Return to list
Acoustic Phonetics II: Source-filter theory of speech production
Allard Jongman | The University of Kansas
Antônio R. M. Simões | The University of Kansas

The energy source for most speech sounds is the airstream produced by the lungs. This steady flow of air is converted into brief puffs of air by the vibrating vocal folds, two muscular folds located in the larynx. The source-filter theory of speech production describes how the acoustic characteristics of speech can be understood as the result of a source component and a filter component. In voiced sounds such as vowels and voiced consonants, the vibrating vocal folds provide the source component. How fast the folds vibrate is affected by their mass and stiffness as well as the rate of airflow from the lungs. The rate of vocal fold vibration directly determines the F0 of the waveform which, in turn, is perceived as the speaker’s voice pitch. The mean F0 for adult women is approximately 220 Hz, and approximately 130 Hz for adult men. In addition to their role as properties of individual speech sounds, F0 and amplitude also signal emphasis, stress, and intonation.

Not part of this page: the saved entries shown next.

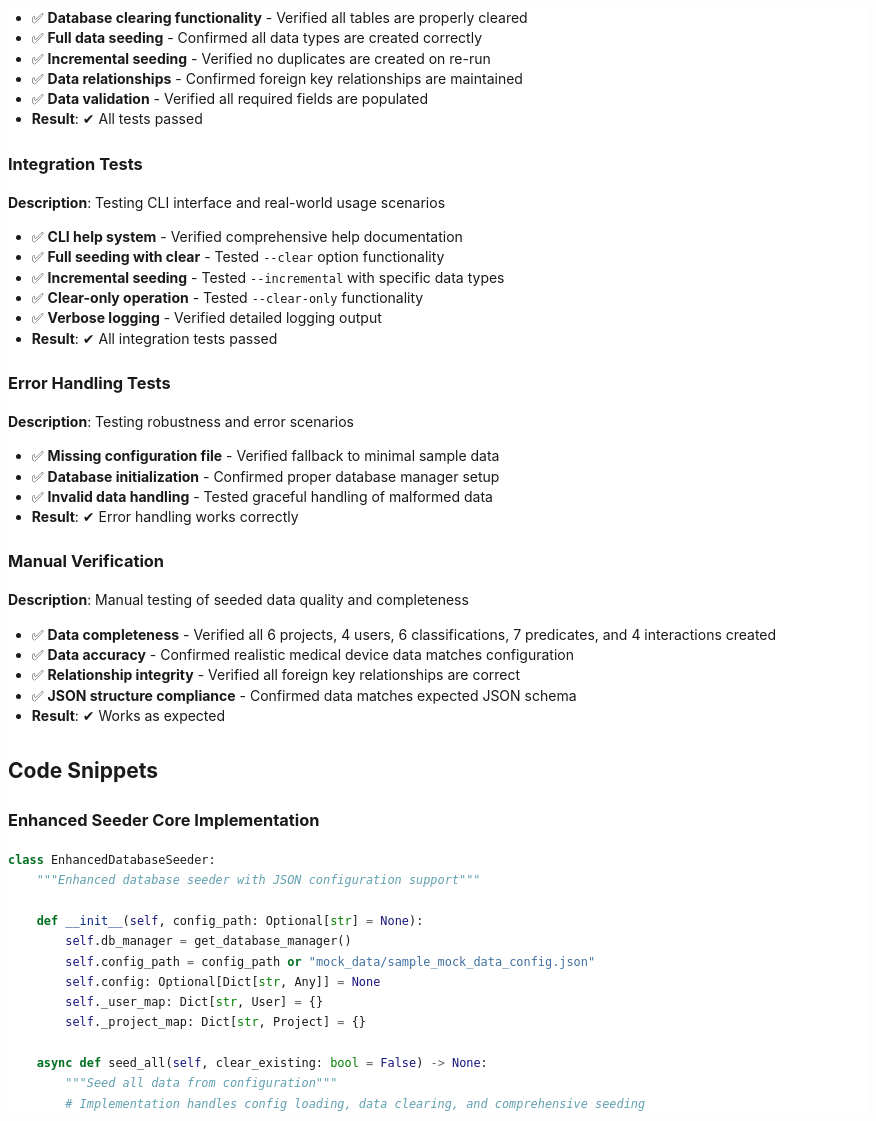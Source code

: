 - ✅ **Database clearing functionality** - Verified all tables are properly cleared
- ✅ **Full data seeding** - Confirmed all data types are created correctly
- ✅ **Incremental seeding** - Verified no duplicates are created on re-run
- ✅ **Data relationships** - Confirmed foreign key relationships are maintained
- ✅ **Data validation** - Verified all required fields are populated
- **Result**: ✔ All tests passed

### Integration Tests

**Description**: Testing CLI interface and real-world usage scenarios

- ✅ **CLI help system** - Verified comprehensive help documentation
- ✅ **Full seeding with clear** - Tested `--clear` option functionality
- ✅ **Incremental seeding** - Tested `--incremental` with specific data types
- ✅ **Clear-only operation** - Tested `--clear-only` functionality
- ✅ **Verbose logging** - Verified detailed logging output
- **Result**: ✔ All integration tests passed

### Error Handling Tests

**Description**: Testing robustness and error scenarios

- ✅ **Missing configuration file** - Verified fallback to minimal sample data
- ✅ **Database initialization** - Confirmed proper database manager setup
- ✅ **Invalid data handling** - Tested graceful handling of malformed data
- **Result**: ✔ Error handling works correctly

### Manual Verification

**Description**: Manual testing of seeded data quality and completeness

- ✅ **Data completeness** - Verified all 6 projects, 4 users, 6 classifications, 7 predicates, and 4 interactions created
- ✅ **Data accuracy** - Confirmed realistic medical device data matches configuration
- ✅ **Relationship integrity** - Verified all foreign key relationships are correct
- ✅ **JSON structure compliance** - Confirmed data matches expected JSON schema
- **Result**: ✔ Works as expected

## Code Snippets

### Enhanced Seeder Core Implementation

```python
class EnhancedDatabaseSeeder:
    """Enhanced database seeder with JSON configuration support"""
    
    def __init__(self, config_path: Optional[str] = None):
        self.db_manager = get_database_manager()
        self.config_path = config_path or "mock_data/sample_mock_data_config.json"
        self.config: Optional[Dict[str, Any]] = None
        self._user_map: Dict[str, User] = {}
        self._project_map: Dict[str, Project] = {}
    
    async def seed_all(self, clear_existing: bool = False) -> None:
        """Seed all data from configuration"""
        # Implementation handles config loading, data clearing, and comprehensive seeding
```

The signal generated by the vibrating vocal folds (the source component) has a complex waveform. Its spectrum therefore contains many frequency components. The low-frequency components have a relatively high amplitude; the amplitude of the higher-frequency components gradually decreases as frequency increases. This source signal is then modified by the vocal tract (throat, mouth, and nose) above the larynx, which acts as a filter. Just like the bass and treble settings on an audio amplifier or equalizer, this filter boosts energy in certain frequency regions and suppresses energy in others, resulting in a spectrum with peaks and valleys, respectively. The peaks in the spectrum are known as formant frequencies. The lowest-frequency peak is known as the first formant, or F1, the next lowest is F2, and so on. Figure 1 shows the location of these formant frequencies. The high front tongue position for [i] has filtered the source signal such that frequency components near 350 Hz, 2300 Hz, and 2900 Hz are emphasized. These local frequency peaks are the first three formant frequencies in this production of the vowel [i].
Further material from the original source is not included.